Bloomington residents protest injection well
Oct. 6, 2013 at 5:06 a.m.
Updated Oct. 7, 2013 at 5:07 a.m.
Opponents to a proposed injection well in Bloomington are filing a protest to stop what could become the county's 20th active disposal well.
Commissioner Danny Garcia, who represents the Bloomington area, has joined more than 130 residents to oppose the well.
"The thing that concerns me is we have two water wells in Bloomington that supply water to the community," he said. "How far are those injection wells from our water sources?"
On Monday, Victoria County commissioners are expected to put the protest in the official county record.
According to the notice, published Sept. 19 by Houston-based Petrodome Operating, the company is proposing to dispose of saltwater or other oil and gas waste into the Catahoula, Heins Lease, Well No. 1, which is about 12 miles southeast of Victoria in the Bloomington field.
Amanda Maddings, engineering and geological technician at Petrodome, said the company has another well in the area.
"This is an offshoot of that," she said.
The permit, she said, is for an existing well that has been temporarily abandoned. She said the plan is to dispose of saltwater.
Ramona Nye, a spokeswoman with the Railroad Commission of Texas, said Friday that the commission had not received the permit.
There are 56 oil and gas disposal wells in Victoria County, of which 19 are active, according to Railroad Commission reports.
Regardless of whether a permit application is protested, the operator of a proposed disposal well must demonstrate two major conditions. The company must show that the proposed disposal well will not impact usable quality water and that the disposal fluid will remain confined to the disposal permitted interval, Nye said.
Although the state commission granted approval to a separate permit in 2011 to American Disposal, Commissioner Kevin Janak said the community was concerned about the well's proximity to the Guadalupe River.
The company later canceled its permit for a well near the intersection of Loop 463 and Farm-to-Market Road 1685.
"This is my opinion, in that case, you don't put a well that close upstream to the Guadalupe River, and you don't do that upstream of the city's deep wells," Janak said. "It was possibly going to affect drinking water for 70,000 people. If you put this well out in the middle of the country somewhere, out there where it belongs, away from water supplies, then in my opinion, that's where they need to be located, not that close to water supplies."
In the case of the Bloomington proposal, Janak said he is concerned about the well being older.

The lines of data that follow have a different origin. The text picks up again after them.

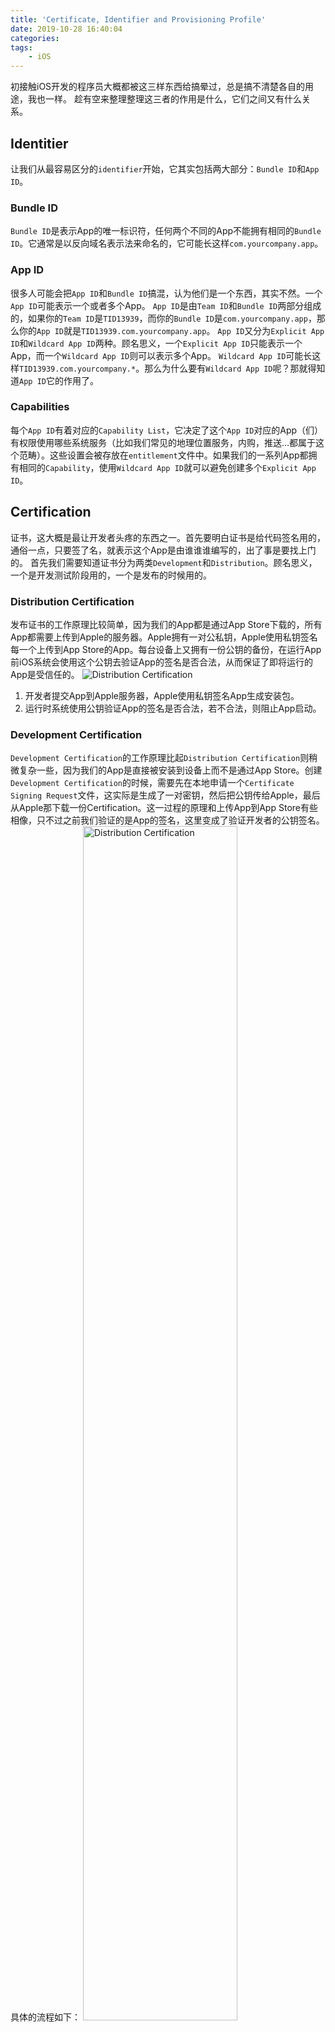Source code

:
 ```yaml
---
title: 'Certificate, Identifier and Provisioning Profile'
date: 2019-10-28 16:40:04
categories:
tags:
    - iOS
---
```

初接触iOS开发的程序员大概都被这三样东西给搞晕过，总是搞不清楚各自的用途，我也一样。
趁有空来整理整理这三者的作用是什么，它们之间又有什么关系。
<!-- more -->
## Identitier
让我们从最容易区分的`identifier`开始，它其实包括两大部分：`Bundle ID`和`App ID`。

### Bundle ID
`Bundle ID`是表示App的唯一标识符，任何两个不同的App不能拥有相同的`Bundle ID`。它通常是以反向域名表示法来命名的，它可能长这样`com.yourcompany.app`。

### App ID
很多人可能会把`App ID`和`Bundle ID`搞混，认为他们是一个东西，其实不然。一个`App ID`可能表示一个或者多个App。
`App ID`是由`Team ID`和`Bundle ID`两部分组成的，如果你的`Team ID`是`TID13939`，而你的`Bundle ID`是`com.yourcompany.app`，那么你的`App ID`就是`TID13939.com.yourcompany.app`。
`App ID`又分为`Explicit App ID`和`Wildcard App ID`两种。顾名思义，一个`Explicit App ID`只能表示一个App，而一个`Wildcard App ID`则可以表示多个App。
`Wildcard App ID`可能长这样`TID13939.com.yourcompany.*`。那么为什么要有`Wildcard App ID`呢？那就得知道`App ID`它的作用了。

### Capabilities
每个`App ID`有着对应的`Capability List`，它决定了这个`App ID`对应的App（们）有权限使用哪些系统服务（比如我们常见的地理位置服务，内购，推送...都属于这个范畴）。这些设置会被存放在`entitlement`文件中。如果我们的一系列App都拥有相同的`Capability`，使用`Wildcard App ID`就可以避免创建多个`Explicit App ID`。

## Certification
证书，这大概是最让开发者头疼的东西之一。首先要明白证书是给代码签名用的，通俗一点，只要签了名，就表示这个App是由谁谁谁编写的，出了事是要找上门的。
首先我们需要知道证书分为两类`Development`和`Distribution`。顾名思义，一个是开发测试阶段用的，一个是发布的时候用的。

### Distribution Certification
发布证书的工作原理比较简单，因为我们的App都是通过App Store下载的，所有App都需要上传到Apple的服务器。Apple拥有一对公私钥，Apple使用私钥签名每一个上传到App Store的App。每台设备上又拥有一份公钥的备份，在运行App前iOS系统会使用这个公钥去验证App的签名是否合法，从而保证了即将运行的App是受信任的。
<img src="diagram.001.png" alt="Distribution Certification">
1. 开发者提交App到Apple服务器，Apple使用私钥签名App生成安装包。
2. 运行时系统使用公钥验证App的签名是否合法，若不合法，则阻止App启动。

### Development Certification
`Development Certification`的工作原理比起`Distribution Certification`则稍微复杂一些，因为我们的App是直接被安装到设备上而不是通过App Store。创建`Development Certification`的时候，需要先在本地申请一个`Certificate Signing Request`文件，这实际是生成了一对密钥，然后把公钥传给Apple，最后从Apple那下载一份Certification。这一过程的原理和上传App到App Store有些相像，只不过之前我们验证的是App的签名，这里变成了验证开发者的公钥签名。具体的流程如下：
<img src="diagram.002.png" alt="Distribution Certification" width="70%" height="70%">

1. 我们在本地申请`Certificate Signing Request`并把*Pub<sub>m</sub>*上传给Apple。
2. Apple使用*Pri<sub>A</sub>*签名*Pub<sub>m</sub>*，获得一份证书，这份证书包含*Signature(Pub<sub>m</sub>)*和*Pub<sub>m</sub>*。
3. 使用*Pri<sub>m</sub>*签名App获得*Signature(App)*，连同`2`中生成的证书和App一起打包成IPA文件。
4. Device上打开App时，系统使用*Pub<sub>A</sub>*验证证书，验证成功则表明*Pub<sub>m</sub>*是受Apple信任的。
5. 使用受信任的*Pub<sub>m</sub>*去验证*Signature(App)*，确保它是由*Pri<sub>m</sub>*签名的。

这样一来，就间接的验证了App是被Apple所信任的。

## Provisioning Profile
除了证书之外，最后的安装包还会包含`entitlement`，`App ID`，如果是Development的安装包，那么还会包含`Device ID`s。Apple把这些文件的集合称之为`Provisioning Profile`。它最后会以`embeded.mobileprovision`存在于`IPA`文件内。
<img src="image.png" alt="Provisioning Profile">

### Development Provisioning Profile
`Development Provisioning Profile`的工作原理和`Development Certification`有些相像，可以理解成Provisioning Profile只是往里面多添加了一部分数据。
<img src="diagram.003.png" alt="Distribution Certification" width="70%" height="70%">

1. 我们在本地申请`Certificate Signing Request`并把*Pub<sub>m</sub>*上传给Apple。
2. Apple使用*Pri<sub>A</sub>*签名*Pub<sub>m</sub>*，获得一份证书*Cert*，这份证书包含*Signature(Pub<sub>m</sub>)*和*Pub<sub>m</sub>*。
3. Apple使用*Pri<sub>A</sub>*签名*Cert*，*Entitlement*，*App ID*以及*Device ID*s，获得Provisioning Profile*PP*。
4. 使用*Pri<sub>m</sub>*签名App获得*Signature(App)*，连同*PP*和App一起打包成IPA文件。
5. Device上打开App时，系统使用*Pub<sub>A</sub>*验证*PP*，验证成功后再验证*PP*里的证书*Cert*。
6. 使用证书中的*Pub<sub>m</sub>*验证*Signature(App)*。

### Distribution Provisioning Profile
`Distribution Provisioning Profile`有多种类型的`Provisioniong Profile`
- Ad Hoc
- In House
- App Store

`Ad Hoc`和`In House`的流程和Development的原理是差不多的。`App Store`的工作原理比较简单，和上面讲的差不多，因为可以直接使用私钥对App进行签名。[这里](https://wereadteam.github.io/2017/03/13/Signature/)有详细的说明
> 而 AppStore 的签名验证方式有些不一样，前面我们说到最简单的签名方式，苹果在后台直接用私钥签名 App 就可以了，实际上苹果确实是这样做的，如果去下载一个 AppStore 的安装包，会发现它里面是没有 embedded.mobileprovision 文件的，也就是它安装和启动的流程是不依赖这个文件，验证流程也就跟上述几种类型不一样了。

> 据猜测，因为上传到 AppStore 的包苹果会重新对内容加密，原来的本地私钥签名就没有用了，需要重新签名，从 AppStore 下载的包苹果也并不打算控制它的有效期，不需要内置一个 embedded.mobileprovision 去做校验，直接在苹果用后台的私钥重新签名，iOS 安装时用本地公钥验证 App 签名就可以了。

> 那为什么发布 AppStore 的包还是要跟开发版一样搞各种证书和 Provisioning Profile？猜测因为苹果想做统一管理，Provisioning Profile 里包含一些权限控制，AppID 的检验等，苹果不想在上传 AppStore 包时重新用另一种协议做一遍这些验证，就不如统一把这部分放在 Provisioning Profile 里，上传 AppStore 时只要用同样的流程验证这个 Provisioning Profile 是否合法就可以了。

> 所以 App 上传到 AppStore 后，就跟你的 证书 / Provisioning Profile 都没有关系了，无论他们是否过期或被废除，都不会影响 AppStore 上的安装包。


## Reference
[iOS App 签名的原理](https://wereadteam.github.io/2017/03/13/Signature/)
[逆向Appstore应用（二）](https://www.jianshu.com/p/f42073b4bea1)
[iOS - How to Create a Provisioning Profile](https://customersupport.doubledutch.me/hc/en-us/articles/229496268-iOS-How-to-Create-a-Provisioning-Profile)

Bloomington Independent School District Superintendent Delores Warnell wrote a letter in protest of the permit application to the Railroad Commission.
She wants a public hearing so residents can get more information. For her, the most concerning piece is the potential for hazardous effects to the community and her students.
"Not having a lot of information makes us fearful," she said. "We don't know the potential effects that it can have on the people in this community. ... I want them to assure me that there are no harmful side effects or anything that will seep into our water."
Tim Andruss, general manager of the Victoria County Groundwater Conservation District, said the county's procedure is to automatically file a protest any time an injection well permit is requested so it can evaluate the application for any risks to the aquifer.
"The groundwater district has taken the position that injection wells may present a risk to the aquifers within Victoria County," he said. "In that area, we have a significant population that potentially could be affected should an injection well be placed there and fail."
Andruss has no interest in disrupting oil-field operations or development.
"I'm no apologist for the oil and gas industry," Andruss said. "Generally, there's a recognition that if you're going to have oil and gas development, you simultaneously have to have waste products to be disposed of. ... We want to make sure it's done in a way that doesn't damage the aquifer."
For Commissioner Garcia, there are too many unanswered questions.
"We need to get more educated as a community," he said. "Not just take an interest because that's the area I'm from, but as the county as a whole. We should be interested in anybody being in danger from an interest like this."
At the same time, he recognizes that it's a Catch-22.
"You have to have these injection wells; they have to go somewhere," he said. "The concern is it's too close to the community and too close to their groundwater source. ... Anything can happen, so why not stay away from the community?"